I lost my mum 14 days ago, we held her funeral yesterday
she was 65 and died very suddenly of Ischemic heart infarction ( basically a massive heart attack) mum had not been ill and was enjoying a week at the seaside with my Aunt , i have a lead heart, i woke up this morning feeling so flat that i didnt want to speak, let alone carry on a normal day
I lost my mum 14 days ago, we held her funeral yesterday
Welcome to the Sue Ryder Online Community. I’m so sorry to hear that you’ve lost your mum - it sounds as though it was a huge shock. It is understandable that you don’t feel like carrying on as normal - in these early days, it’s important to take time to grieve, and to be kind to yourself.
I’m glad that you’ve found this site, and I hope it can help you feel less alone in what you’re going through. While you wait for more replies to this post, you might also wish to read and reply to some conversations between others who’ve lost their mum. For example:
Louise74 started this conversation: Struggling over loss of mum
Soph128 started this conversation: My beautiful mum
If there’s anything I can help with, or you have any questions about using this site, just let me know.
I’m sorry to hear about you losing your mum that must have been a terrible shock for you with it being so sudden. I lost my mum in March this year, she was 65, although it was not completely expected she had been ill for sometime with a lung disease so we were aware she was poorly.
I remember feeling very flat like yourself and abit numb with shock at first. Although its very hard I did find that keeping busy, still going out as much as possible and mixing with people helped. In fact it still helps me now, I struggle more when I’m alone as I sometimes feel overwhelmed with the grief of missing her.
I have found this forum a great comfort as it makes you feel less alone and I hope that is of some help to you too.
Thank you for your reply
I went to see mum in the chapel of rest to try and make it seem more real
This did help but I can’t get to grips with the not being able to call her or hear her voice
We’re a small but very close family , mum was the matriarch really
It’s so hard isn’t it
I’m sorry for your loss too xx
I’m glad to hear you have a close family it all helps you get through having some support. My brother and my mums husband have been amazing for me since I lost my mum. My husband has been good too. Keep busy with the people who care for you. We have tried to meet up and do a lot more together than we used to.
I do have some better days if that helps you at all, don’t get me wrong some days I wonder how I will get through without ever being able to see or chat to her again we were so close too like you and your mum but somehow I think part of the grieving process you manage eventually to find a way.

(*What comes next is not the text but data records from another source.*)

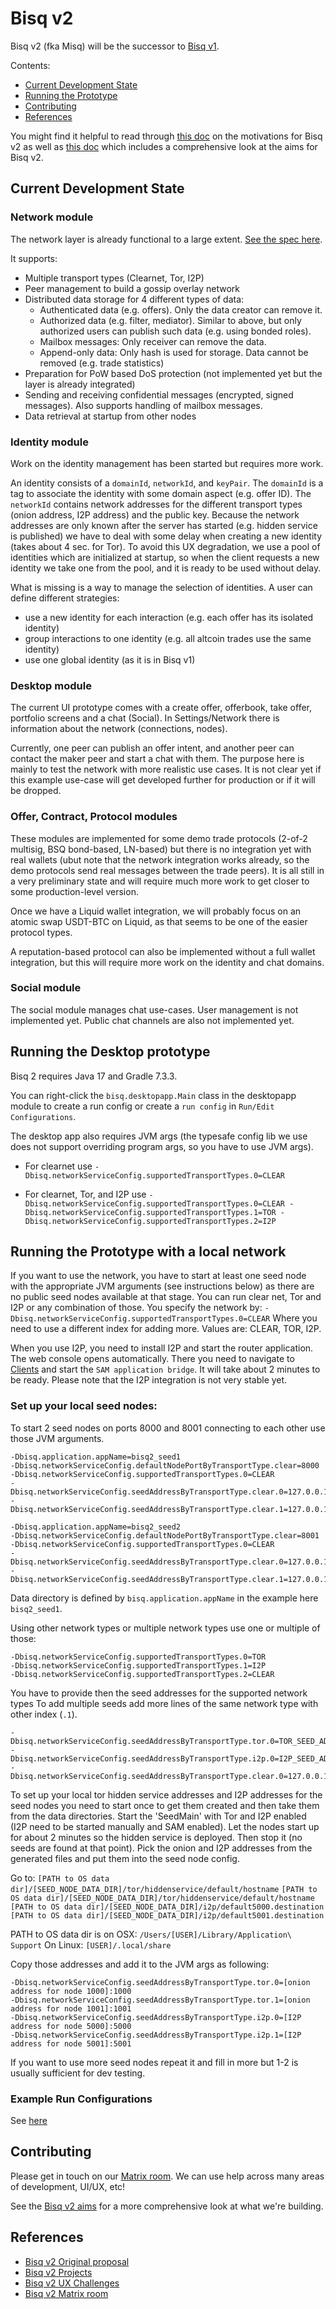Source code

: # Bisq v2

Bisq v2 (fka Misq) will be the successor to [Bisq v1](https://github.com/bisq-network/bisq).

Contents:
- [Current Development State](#current-development-state)
- [Running the Prototype](#running-the-desktop-prototype)
- [Contributing](#contributing)
- [References](#references)

You might find it helpful to read through [this doc](./docs/motivations.md) on the motivations for Bisq v2 as well as [this doc](./docs/aims.md) which includes a comprehensive look at the aims for Bisq v2.

## Current Development State

### Network module

The network layer is already functional to a large extent. [See the spec here](https://github.com/bisq-network/bisq2/blob/main/network/src/main/java/bisq/network/specification.md).

It supports:
- Multiple transport types (Clearnet, Tor, I2P)
- Peer management to build a gossip overlay network
- Distributed data storage for 4 different types of data:
  - Authenticated data (e.g. offers). Only the data creator can remove it.
  - Authorized data (e.g. filter, mediator). Similar to above, but only authorized users can publish such data (e.g. using bonded roles).
  - Mailbox messages: Only receiver can remove the data.
  - Append-only data: Only hash is used for storage. Data cannot be removed (e.g. trade statistics)
- Preparation for PoW based DoS protection (not implemented yet but the layer is already integrated)
- Sending and receiving confidential messages (encrypted, signed messages). Also supports handling of mailbox messages.
- Data retrieval at startup from other nodes

### Identity module

Work on the identity management has been started but requires more work.

An identity consists of a `domainId`, `networkId`, and `keyPair`. The `domainId` is a tag to associate the identity with some domain aspect (e.g. offer ID). The `networkId` contains network addresses for the different transport types (onion address, I2P address) and the public key. 
Because the network addresses are only known after the server has started (e.g. hidden service is published) we have to deal with some delay when creating a new identity (takes about 4 sec. for Tor). To avoid this UX degradation, we use a pool of identities which are initialized at startup, so when the client requests a new identity we take one from the pool, and it is ready to be used without delay. 

What is missing is a way to manage the selection of identities. A user can define different strategies:
- use a new identity for each interaction (e.g. each offer has its isolated identity)
- group interactions to one identity (e.g. all altcoin trades use the same identity)
- use one global identity (as it is in Bisq v1)  

### Desktop module
The current UI prototype comes with a create offer, offerbook, take offer, portfolio screens and a chat (Social).
In Settings/Network there is information about the network (connections, nodes).

Currently, one peer can publish an offer intent, and another peer can contact the maker peer and start a chat with them. The purpose here is mainly to test the network with more realistic use cases. It is not clear yet if this example use-case will get developed further for production or if it will be dropped.

### Offer, Contract, Protocol modules
These modules are implemented for some demo trade protocols (2-of-2 multisig, BSQ bond-based, LN-based) but there is no integration yet with real wallets (ubut note that the network integration works already, so the demo protocols send real messages between the trade peers). It is all still in a very preliminary state and will require much more work to get closer to some production-level version. 

Once we have a Liquid wallet integration, we will probably focus on an atomic swap USDT-BTC on Liquid, as that seems to be one of the easier protocol types.

A reputation-based protocol can also be implemented without a full wallet integration, but this will require more work on the identity and chat domains.

### Social module
The social module manages chat use-cases. User management is not implemented yet. Public chat channels are also not implemented yet. 


## Running the Desktop prototype

Bisq 2 requires Java 17 and Gradle 7.3.3.

You can right-click the `bisq.desktopapp.Main` class in the desktopapp module to create a run config or create
a `run config` in `Run/Edit Configurations`.

The desktop app also requires JVM args (the typesafe config lib we use does not support overriding program args, so you
have to use JVM args).
- For clearnet use
  `-Dbisq.networkServiceConfig.supportedTransportTypes.0=CLEAR`

- For clearnet, Tor, and I2P use
  `-Dbisq.networkServiceConfig.supportedTransportTypes.0=CLEAR -Dbisq.networkServiceConfig.supportedTransportTypes.1=TOR -Dbisq.networkServiceConfig.supportedTransportTypes.2=I2P`

## Running the Prototype with a local network
If you want to use the network, you have to start at least one seed node with the appropriate JVM arguments (see instructions below) as there are no public seed nodes available at that stage. You can run clear net, Tor and I2P or any combination of those.
You specify the network by:
`-Dbisq.networkServiceConfig.supportedTransportTypes.0=CLEAR`
Where you need to use a different index for adding more. Values are: CLEAR, TOR, I2P.

When you use I2P, you need to install I2P and start the router application. The web console opens automatically. There you  need to navigate to [Clients](http://127.0.0.1:7657/configclients) and start the `SAM application bridge`. It will take about 2 minutes to be ready.
Please note that the I2P integration is not very stable yet. 

### Set up your local seed nodes:

To start 2 seed nodes on ports 8000 and 8001 connecting to each other use those JVM arguments.
```
-Dbisq.application.appName=bisq2_seed1 
-Dbisq.networkServiceConfig.defaultNodePortByTransportType.clear=8000 
-Dbisq.networkServiceConfig.supportedTransportTypes.0=CLEAR 
-Dbisq.networkServiceConfig.seedAddressByTransportType.clear.0=127.0.0.1:8000 
-Dbisq.networkServiceConfig.seedAddressByTransportType.clear.1=127.0.0.1:8001 

-Dbisq.application.appName=bisq2_seed2 
-Dbisq.networkServiceConfig.defaultNodePortByTransportType.clear=8001 
-Dbisq.networkServiceConfig.supportedTransportTypes.0=CLEAR 
-Dbisq.networkServiceConfig.seedAddressByTransportType.clear.0=127.0.0.1:8000 
-Dbisq.networkServiceConfig.seedAddressByTransportType.clear.1=127.0.0.1:8001 
```
Data directory is defined by `bisq.application.appName` in the example here `bisq2_seed1`.

Using other network types or multiple network types use one or multiple of those:
```
-Dbisq.networkServiceConfig.supportedTransportTypes.0=TOR 
-Dbisq.networkServiceConfig.supportedTransportTypes.1=I2P 
-Dbisq.networkServiceConfig.supportedTransportTypes.2=CLEAR 
```

You have to provide then the seed addresses for the supported network types
To add multiple seeds add more lines of the same network type with other index (`.1`).
```
-Dbisq.networkServiceConfig.seedAddressByTransportType.tor.0=TOR_SEED_ADDRESS:8000 
-Dbisq.networkServiceConfig.seedAddressByTransportType.i2p.0=I2P_SEED_ADDRESS:5000 
-Dbisq.networkServiceConfig.seedAddressByTransportType.clear.0=127.0.0.1:8000 
```

To set up your local tor hidden service addresses and I2P addresses for the seed nodes you need to start once to get
them created and then take them from the data directories.
Start the 'SeedMain' with Tor and I2P enabled (I2P need to be started manually and SAM enabled).
Let the nodes start up for about 2 minutes so the hidden service is deployed. Then stop it (no seeds are found at that
point).
Pick the onion and I2P addresses from the generated files and put them into the seed node config.

Go to:
`[PATH to OS data dir]/[SEED_NODE_DATA_DIR]/tor/hiddenservice/default/hostname`
`[PATH to OS data dir]/[SEED_NODE_DATA_DIR]/tor/hiddenservice/default/hostname`
`[PATH to OS data dir]/[SEED_NODE_DATA_DIR]/i2p/default5000.destination`
`[PATH to OS data dir]/[SEED_NODE_DATA_DIR]/i2p/default5001.destination`

PATH to OS data dir is on OSX:
`/Users/[USER]/Library/Application\ Support`
On Linux:
`[USER]/.local/share`

Copy those addresses and add it to the JVM args as following:

```
-Dbisq.networkServiceConfig.seedAddressByTransportType.tor.0=[onion address for node 1000]:1000
-Dbisq.networkServiceConfig.seedAddressByTransportType.tor.1=[onion address for node 1001]:1001
-Dbisq.networkServiceConfig.seedAddressByTransportType.i2p.0=[I2P address for node 5000]:5000
-Dbisq.networkServiceConfig.seedAddressByTransportType.i2p.1=[I2P address for node 5001]:5001
```

If you want to use more seed nodes repeat it and fill in more but 1-2 is usually sufficient for dev testing.

### Example Run Configurations

See [here](docs/sample-run-configs.md)


## Contributing

Please get in touch on our [Matrix room](https://matrix.to/#/#bisq.v2.dev:bitcoin.kyoto). We can use help across many areas of development, UI/UX, etc!

See the [Bisq v2 aims](./docs/aims.md) for a more comprehensive look at what we're building.

## References
- [Bisq v2 Original proposal](https://github.com/bisq-network/proposals/issues/330)
- [Bisq v2 Projects](https://github.com/bisq-network/projects/issues/51)
- [Bisq v2 UX Challenges](https://github.com/bisq-network/bisq/discussions/5959)
- [Bisq v2 Matrix room](https://matrix.to/#/#bisq.v2.dev:bitcoin.kyoto)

Keep coming on here for support too, I do and it really helps.
Message me anytime if you want a chat.
I’m so very sorry for your loss, for it to happen so suddenly is such a shock. I lost my Mum about 5 weeks ago, she too had a lung disease like Louise’s Mum and we knew time was limited but due to a serious of errors with her treatment we lost her suddenly and months earlier than we should have. I still am numb and angry about how I feel she was let down by a catalogue of errors.
It’s a pain like no other and for me it’s getting worse the longer I can’t see her/talk to her. She was my best friend and I miss her dreadfully:( Spending time with people helps, you need support and time alone can be the hardest. Sharing your story/thoughts and reading messages of support on here from people in a similar situation helps too.

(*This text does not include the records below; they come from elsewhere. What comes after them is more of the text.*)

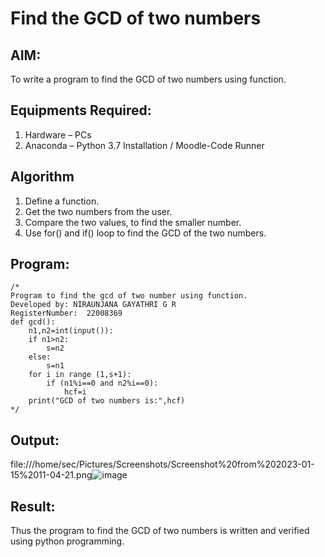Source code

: # Find the GCD of two numbers

## AIM:
To write a program to find the GCD of two numbers using function.

## Equipments Required:
1. Hardware – PCs
2. Anaconda – Python 3.7 Installation / Moodle-Code Runner

## Algorithm
1. Define a function.
2. Get the two numbers from the user.
3. Compare the two values, to find the smaller number.
4. Use for() and if() loop to find the GCD of the two numbers.

## Program:
```
/*
Program to find the gcd of two number using function.
Developed by: NIRAUNJANA GAYATHRI G R
RegisterNumber:  22008369
def gcd():
    n1,n2=int(input()):
    if n1>n2:
        s=n2
    else:
        s=n1
    for i in range (1,s+1):
        if (n1%i==0 and n2%i==0):
            hcf=i
    print("GCD of two numbers is:",hcf)
*/
```

## Output:
file:///home/sec/Pictures/Screenshots/Screenshot%20from%202023-01-15%2011-04-21.png![image](https://user-images.githubusercontent.com/119395610/212524683-0c3f9975-d16e-472f-8c91-f1e2dc5ed7ed.png)



## Result:
Thus the program to find the GCD of two numbers is written and verified using python programming.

Every time I think how I don’t want to wake up here anymore and I just want to be back with my Mum. I remember how she gave me life and would want me to carry on and live it, as hard as it is. So for her, I try to.
Hope you’re managing to get through your day/week somehow.

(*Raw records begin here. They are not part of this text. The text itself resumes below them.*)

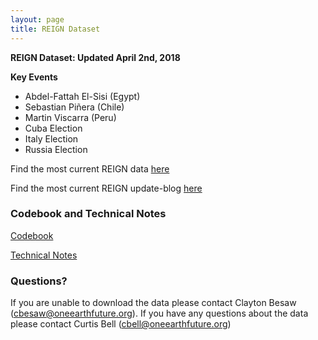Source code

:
 ```yaml
---
layout: page
title: REIGN Dataset
---
```

**REIGN Dataset: Updated April 2nd, 2018**

**Key Events**
  * Abdel-Fattah El-Sisi (Egypt)
  * Sebastian Piñera (Chile)
  * Martin Viscarra (Peru)
  * Cuba Election
  * Italy Election
  * Russia Election

Find the most current REIGN data [here](https://cdn.rawgit.com/OEFDataScience/REIGN.github.io/gh-pages/data_sets/REIGN_2018_4.csv) 

Find the most current REIGN update-blog [here](http://oefresearch.org/news/international-elections-and-leaders-april-2018-update)

### Codebook and Technical Notes

[Codebook](https://cdn.rawgit.com/OEFDataScience/REIGN.github.io/gh-pages/documents/reign_codebook.pdf)

[Technical Notes](https://cdn.rawgit.com/OEFDataScience/REIGN.github.io/gh-pages/documents/reign_notes.pdf)



### Questions?

If you are unable to download the data please contact Clayton Besaw (<cbesaw@oneearthfuture.org>). If you have any questions about the data please contact Curtis Bell (<cbell@oneearthfuture.org>)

Hi Donna… my condolences to you, I lost my partner last august with the same as your mum, and age, my partner was swimming and collapsed going back to the changing rooms… you are in very early days, dont try to deal with all your greif at once, let others help you, I struggled in my own and suffered for it, a year on although its is still very hard, I have to push myself every morning to get up and go to work… do think about counselling it did help me… what you are feeling is normal, be kind to yourself if you feel like crying do, I had and still have days when thats all I do, but feel better for it… take care Mo x
So sorry for your loss my dad died in bed of the same at 60 thinking of you x
Hello. I know how you feel. I lost my mom nearly 4 weeks ago. She was so beautiful. Didn’t look ill. And only had symptoms a few weeks before being diagnosed with Osopheagul cancer which had spread to her liver and lymph nodes. Then in the matter of days she was gone. She was 71, didn’t look it. Myself, Dad and Sister and all the family and her friends are in utter shock. The sadness is overwhelming. I spoke to her 3 times a day, and saw her at least twice a week, so she has left a huge void in my life. I just hope we can all find peace one day. We will never get over it. But hopefully learn to live with it.
I hope you feel better soon. Let’s hope all of us on this forum can find some comfort in the day’s to come xxx
So sorry to hear about your mum. I know when I lost my mum in March the support from my brother and mums husband helped. As horrible as it is you do have to support each other. You sounded like your relationship with your mum was very close, much like me and my mum. I have found this forum very helpful and makes me feel less alone. If other people can get through it then so can we. I think hopefully we will learn to live with it in time.